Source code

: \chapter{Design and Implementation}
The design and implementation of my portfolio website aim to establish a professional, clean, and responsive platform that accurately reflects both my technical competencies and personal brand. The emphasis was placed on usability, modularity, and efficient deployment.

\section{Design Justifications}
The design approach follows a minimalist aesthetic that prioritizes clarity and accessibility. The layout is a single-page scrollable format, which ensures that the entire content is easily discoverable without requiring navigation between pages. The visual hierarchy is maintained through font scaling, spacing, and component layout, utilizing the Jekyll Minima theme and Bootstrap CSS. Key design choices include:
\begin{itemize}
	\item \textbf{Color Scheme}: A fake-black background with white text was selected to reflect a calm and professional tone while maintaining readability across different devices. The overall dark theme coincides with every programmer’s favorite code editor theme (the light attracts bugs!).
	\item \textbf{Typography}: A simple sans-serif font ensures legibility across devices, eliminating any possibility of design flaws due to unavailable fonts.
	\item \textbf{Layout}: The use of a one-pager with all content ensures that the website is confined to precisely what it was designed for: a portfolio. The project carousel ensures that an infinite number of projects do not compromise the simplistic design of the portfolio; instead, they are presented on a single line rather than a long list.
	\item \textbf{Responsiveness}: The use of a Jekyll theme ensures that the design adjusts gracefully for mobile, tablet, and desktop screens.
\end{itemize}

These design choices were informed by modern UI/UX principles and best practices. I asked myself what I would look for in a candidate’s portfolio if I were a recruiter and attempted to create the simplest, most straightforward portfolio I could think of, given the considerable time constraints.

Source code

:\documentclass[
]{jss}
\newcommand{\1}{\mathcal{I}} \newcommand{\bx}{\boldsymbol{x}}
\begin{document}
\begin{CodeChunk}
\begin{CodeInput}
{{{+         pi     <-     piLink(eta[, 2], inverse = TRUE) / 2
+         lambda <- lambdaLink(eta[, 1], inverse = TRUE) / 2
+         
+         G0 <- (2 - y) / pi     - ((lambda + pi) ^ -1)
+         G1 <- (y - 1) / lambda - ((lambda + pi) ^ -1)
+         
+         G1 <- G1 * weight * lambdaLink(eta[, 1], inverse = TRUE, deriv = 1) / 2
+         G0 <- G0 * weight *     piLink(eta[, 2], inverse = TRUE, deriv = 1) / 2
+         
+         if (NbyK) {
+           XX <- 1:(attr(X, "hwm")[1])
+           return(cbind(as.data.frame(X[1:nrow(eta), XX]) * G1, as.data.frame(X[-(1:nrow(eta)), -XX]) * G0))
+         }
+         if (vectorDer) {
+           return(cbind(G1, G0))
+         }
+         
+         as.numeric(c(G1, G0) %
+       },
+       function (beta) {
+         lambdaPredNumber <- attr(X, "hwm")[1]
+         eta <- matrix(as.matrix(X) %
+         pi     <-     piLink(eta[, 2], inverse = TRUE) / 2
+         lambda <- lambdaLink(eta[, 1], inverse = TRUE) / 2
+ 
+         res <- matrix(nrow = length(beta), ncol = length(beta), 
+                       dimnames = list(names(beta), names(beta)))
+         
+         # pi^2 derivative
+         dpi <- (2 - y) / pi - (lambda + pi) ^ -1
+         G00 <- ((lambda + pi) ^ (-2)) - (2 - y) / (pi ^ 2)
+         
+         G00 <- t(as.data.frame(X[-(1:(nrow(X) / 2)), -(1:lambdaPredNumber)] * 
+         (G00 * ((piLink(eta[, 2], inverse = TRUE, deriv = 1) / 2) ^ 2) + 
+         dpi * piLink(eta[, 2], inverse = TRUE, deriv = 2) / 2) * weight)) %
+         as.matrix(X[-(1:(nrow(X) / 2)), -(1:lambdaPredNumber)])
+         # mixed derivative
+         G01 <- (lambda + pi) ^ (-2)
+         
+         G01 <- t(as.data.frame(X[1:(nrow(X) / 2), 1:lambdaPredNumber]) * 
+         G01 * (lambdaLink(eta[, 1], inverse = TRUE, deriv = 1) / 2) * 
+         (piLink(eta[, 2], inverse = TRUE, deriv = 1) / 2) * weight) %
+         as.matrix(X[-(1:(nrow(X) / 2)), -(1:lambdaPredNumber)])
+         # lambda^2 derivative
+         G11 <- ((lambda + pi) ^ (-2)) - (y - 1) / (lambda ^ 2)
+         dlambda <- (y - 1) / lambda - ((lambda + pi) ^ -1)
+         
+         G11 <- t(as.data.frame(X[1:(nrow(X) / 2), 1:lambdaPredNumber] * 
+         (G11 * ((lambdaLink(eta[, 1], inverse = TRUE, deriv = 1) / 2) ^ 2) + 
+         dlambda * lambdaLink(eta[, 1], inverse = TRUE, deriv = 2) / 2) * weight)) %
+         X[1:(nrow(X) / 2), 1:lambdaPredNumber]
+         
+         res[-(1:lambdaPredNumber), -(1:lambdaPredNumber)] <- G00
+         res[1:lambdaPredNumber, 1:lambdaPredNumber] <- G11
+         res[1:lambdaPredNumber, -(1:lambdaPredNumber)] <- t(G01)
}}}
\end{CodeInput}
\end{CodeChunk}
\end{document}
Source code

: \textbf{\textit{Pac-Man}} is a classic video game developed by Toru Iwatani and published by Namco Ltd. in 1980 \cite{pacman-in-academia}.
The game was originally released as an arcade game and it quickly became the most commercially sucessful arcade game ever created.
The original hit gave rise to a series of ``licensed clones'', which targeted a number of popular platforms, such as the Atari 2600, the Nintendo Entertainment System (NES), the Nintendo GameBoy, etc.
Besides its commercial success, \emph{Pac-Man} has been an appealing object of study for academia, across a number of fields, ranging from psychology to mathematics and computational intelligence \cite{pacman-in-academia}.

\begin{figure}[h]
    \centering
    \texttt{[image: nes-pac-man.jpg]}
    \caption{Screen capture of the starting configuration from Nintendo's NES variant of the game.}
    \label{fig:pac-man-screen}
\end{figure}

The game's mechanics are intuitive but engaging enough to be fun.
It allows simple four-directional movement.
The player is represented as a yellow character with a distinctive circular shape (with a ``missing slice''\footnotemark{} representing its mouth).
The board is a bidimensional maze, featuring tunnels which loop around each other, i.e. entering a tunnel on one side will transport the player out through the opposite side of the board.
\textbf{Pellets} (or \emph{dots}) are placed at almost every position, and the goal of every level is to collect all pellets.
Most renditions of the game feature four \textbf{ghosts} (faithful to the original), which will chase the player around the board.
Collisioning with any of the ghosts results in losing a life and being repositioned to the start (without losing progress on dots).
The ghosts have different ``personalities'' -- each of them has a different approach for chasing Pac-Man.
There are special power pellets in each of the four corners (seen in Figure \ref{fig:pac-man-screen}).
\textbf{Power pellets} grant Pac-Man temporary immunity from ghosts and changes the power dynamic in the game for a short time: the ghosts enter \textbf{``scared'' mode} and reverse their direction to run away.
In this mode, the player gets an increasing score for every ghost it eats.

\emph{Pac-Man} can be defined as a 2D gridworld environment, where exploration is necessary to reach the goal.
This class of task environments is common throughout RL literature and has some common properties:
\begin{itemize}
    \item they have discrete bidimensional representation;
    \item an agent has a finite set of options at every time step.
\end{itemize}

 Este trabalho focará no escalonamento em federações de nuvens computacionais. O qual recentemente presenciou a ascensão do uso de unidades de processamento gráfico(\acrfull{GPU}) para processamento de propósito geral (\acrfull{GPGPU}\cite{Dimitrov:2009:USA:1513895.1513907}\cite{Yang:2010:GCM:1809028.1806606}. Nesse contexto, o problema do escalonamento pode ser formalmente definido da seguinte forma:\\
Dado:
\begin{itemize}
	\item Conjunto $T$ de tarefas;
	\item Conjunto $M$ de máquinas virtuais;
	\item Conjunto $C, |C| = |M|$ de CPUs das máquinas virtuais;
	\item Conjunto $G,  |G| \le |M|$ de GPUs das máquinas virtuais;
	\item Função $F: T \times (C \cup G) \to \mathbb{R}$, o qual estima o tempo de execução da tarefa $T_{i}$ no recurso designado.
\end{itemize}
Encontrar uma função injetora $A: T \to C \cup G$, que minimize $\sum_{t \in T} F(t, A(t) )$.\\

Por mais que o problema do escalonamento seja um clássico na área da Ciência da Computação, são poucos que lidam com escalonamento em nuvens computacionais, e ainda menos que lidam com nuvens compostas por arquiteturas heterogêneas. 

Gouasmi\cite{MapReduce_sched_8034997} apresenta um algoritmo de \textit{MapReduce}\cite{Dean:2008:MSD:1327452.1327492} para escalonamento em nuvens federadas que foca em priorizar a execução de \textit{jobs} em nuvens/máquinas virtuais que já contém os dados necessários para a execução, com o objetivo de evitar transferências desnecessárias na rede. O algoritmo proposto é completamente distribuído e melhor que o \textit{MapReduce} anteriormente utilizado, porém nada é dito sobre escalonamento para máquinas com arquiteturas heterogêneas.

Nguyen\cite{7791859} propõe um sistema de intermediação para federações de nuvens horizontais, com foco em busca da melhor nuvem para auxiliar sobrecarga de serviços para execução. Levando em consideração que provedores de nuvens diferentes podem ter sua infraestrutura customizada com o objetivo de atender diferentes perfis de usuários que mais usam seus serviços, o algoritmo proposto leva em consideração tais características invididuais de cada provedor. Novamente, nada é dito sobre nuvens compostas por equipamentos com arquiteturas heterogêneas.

■ Your assignment ■
How many lines of the material above hold "have"? Answer with that number alone.

■ Solution to this exercise ■
2